Also back for this third outing is Kevin (Owen Wilson), Pam's ex who still carries a torch for her as evidenced by a tattoo on his lower back that is one of the few gags that actually plays to big laughs in “Little Fockers.” And speaking of Little Fockers, this movie is supposed to be about the newest additions to the Focker clan. Sadly, the twins played by Daisy Tahan and Colin Baiocchi are poorly used characters who don't really become part of the action.
The Little Fockers are merely set pieces in Paul Weitz's poorly conceived plot which is just a series of tasteless jokes and dopey misunderstandings that sometimes payoff and sometimes don't. Take Alba's drug rep for instance. One minute she is seducing Greg, in arguably the saddest moment of Jessica Alba's career, yes likely even worse than “Good Luck Chuck,” the next minute she is out of the movie with little explanation or payoff.
Two other well known actors are also marched out on screen for a moment and can consider themselves lucky to have narrowly escaped the humiliation heaped upon Ms. Alba. Harvey Keitel plays the desperately underwritten role of Greg's crooked home contractor and he plays the role solely so he and Mr. De Niro, his longtime friend and “Mean Streets” co-star can have one meaningless stare down.
Poor Laura Dern is dropped into an even less interesting and poorly fleshed out role as the head of an exclusive private school. The school is called the Little Human Academy and apparently director Paul Weitz thought that the phrase ‘Little Humans’ was funny enough that he didn't bother to include any other notable jokes for Dern, Stiller or De Niro to play in the school scenes.
Dustin Hoffman meanwhile, did not want to return for “Little Fockers.” In fact, according to sources, shooting on “Little Fockers” was five days from complete when a deal was struck for the Oscar winner to reprise his role as Bernie Focker with re-shoots needed to shoehorn Bernie into the story with embarrassing results for the poor editing team tasked with forcing Hoffman into the movie.
Embarrassing is the operative word for all of “Little Fockers” even stars Ben Stiller and Robert De Niro. Though they remain a terrific comic team with a strong instinct for each other's brand of comedy, Stiller and De Niro aren't given much good to play and thus fall back, often as possible, on the things they've done before in a fit of desperate recycling.
The few new gags the duo is given are just unfortunate, especially the erectile dysfunction bit that producers thought was hilarious enough to include in ads for the film and thus destroyed as a gag in the film.

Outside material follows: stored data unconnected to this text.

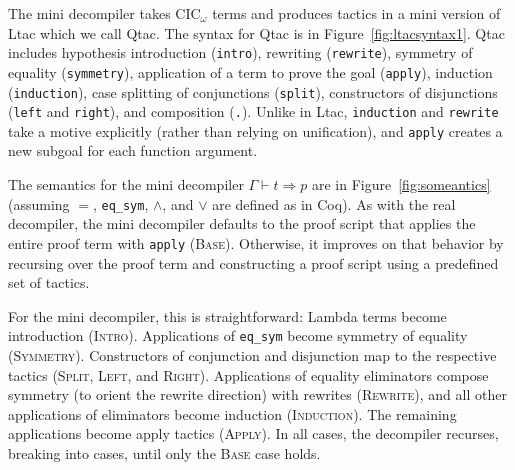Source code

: The mini decompiler takes CIC$_{\omega}$ terms and produces tactics in a 
mini version of Ltac which we call Qtac.
The syntax for Qtac is in Figure~\ref{fig:ltacsyntax1}.
Qtac includes hypothesis introduction (\lstinline{intro}),
rewriting (\lstinline{rewrite}), symmetry of equality (\lstinline{symmetry}),
application of a term to prove the goal (\lstinline{apply}), induction (\lstinline{induction}),
case splitting of conjunctions (\lstinline{split}),
constructors of disjunctions (\lstinline{left} and \lstinline{right}), and
composition (\lstinline{.}).
Unlike in Ltac, \lstinline{induction} and \lstinline{rewrite} take a motive explicitly (rather than relying on unification),
and \lstinline{apply} creates a new subgoal for each function argument.

The semantics for the mini decompiler $\Gamma \vdash t \Rightarrow p$ are in Figure~\ref{fig:someantics} (assuming $=$, \lstinline{eq_sym}, $\wedge$, and $\vee$ are defined as in Coq).
As with the real decompiler, the mini decompiler defaults to the proof script
that applies the entire proof term with \lstinline{apply} (\textsc{Base}).
Otherwise, it improves on that behavior by recursing over the proof term and constructing a proof script using a predefined set of tactics.

For the mini decompiler, this is straightforward: Lambda terms become introduction (\textsc{Intro}).
Applications of \lstinline{eq_sym} become symmetry of equality (\textsc{Symmetry}).
Constructors of conjunction and disjunction map to the respective tactics (\textsc{Split}, \textsc{Left}, and \textsc{Right}).
Applications of equality eliminators compose symmetry (to orient the rewrite direction) with rewrites (\textsc{Rewrite}),
and all other applications of eliminators become induction (\textsc{Induction}).
The remaining applications become apply tactics (\textsc{Apply}).
In all cases, the decompiler recurses, breaking into cases, until only the \textsc{Base}
case holds. %



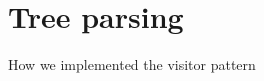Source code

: \section{Tree parsing}
\label{sect:implementation:treeparsing}

How we implemented the visitor pattern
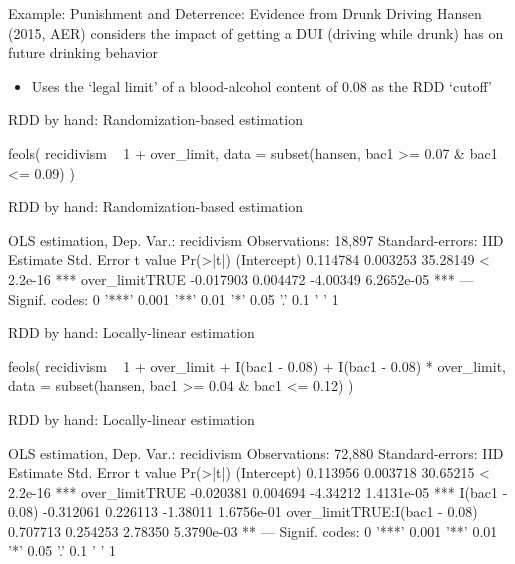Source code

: \documentclass[aspectratio=169,t,11pt,table]{beamer}
\begin{document}
\begin{frame}{Example: Punishment and Deterrence: Evidence from Drunk Driving}
  Hansen (2015, AER) considers the impact of getting a DUI (driving while drunk) has on future drinking behavior
  \begin{itemize}
    \item Uses the `legal limit' of a blood-alcohol content of 0.08 as the RDD `cutoff'
  \end{itemize}
\end{frame}


\begin{frame}[fragile]{RDD by hand: Randomization-based estimation}
	\begin{codeblock}
feols(
  recidivism ~ 1 + over_limit,
  data = subset(hansen, bac1 >= 0.07 & bac1 <= 0.09)
)
	\end{codeblock}
\end{frame}

\begin{frame}[fragile]{RDD by hand: Randomization-based estimation}
  \begin{codeblock}[{}]
OLS estimation, Dep. Var.: recidivism
Observations: 18,897
Standard-errors: IID 
                Estimate Std. Error  t value   Pr(>|t|)    
(Intercept)     0.114784   0.003253 35.28149  < 2.2e-16 ***
over_limitTRUE -0.017903   0.004472 -4.00349 6.2652e-05 ***
---
Signif. codes:  0 '***' 0.001 '**' 0.01 '*' 0.05 '.' 0.1 ' ' 1
  \end{codeblock}
\end{frame}

\begin{frame}[fragile]{RDD by hand: Locally-linear estimation}
  \vspace{-\bigskipamount}
	\begin{codeblock}
feols(
  recidivism ~ 1 + over_limit + 
    I(bac1 - 0.08) + I(bac1 - 0.08) * over_limit,
  data = subset(hansen, bac1 >= 0.04 & bac1 <= 0.12)
)
	\end{codeblock}
\end{frame}

\begin{frame}[fragile]{RDD by hand: Locally-linear estimation}
  \begin{codeblock}[{}]
OLS estimation, Dep. Var.: recidivism
Observations: 72,880
Standard-errors: IID 
                                Estimate Std. Error  t value   Pr(>|t|)    
(Intercept)                    0.113956   0.003718 30.65215  < 2.2e-16 ***
over_limitTRUE                -0.020381   0.004694 -4.34212 1.4131e-05 ***
I(bac1 - 0.08)                -0.312061   0.226113 -1.38011 1.6756e-01    
over_limitTRUE:I(bac1 - 0.08)  0.707713   0.254253  2.78350 5.3790e-03 ** 
---
Signif. codes:  0 '***' 0.001 '**' 0.01 '*' 0.05 '.' 0.1 ' ' 1
  \end{codeblock}
\end{frame}
\end{document}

Little Fockers is a disaster and should have been aborted the moment Jay Roach turned down the chance to direct. Stiller and De Niro are the faces of this franchise but the talent was clearly Mr. Roach without whom everything falls to pieces. Without Roach's guiding hand “Little Fockers” plays as a series of lowbrow gags instead of being what the first two movies were, family stories that happened to include a number of lowbrow gags.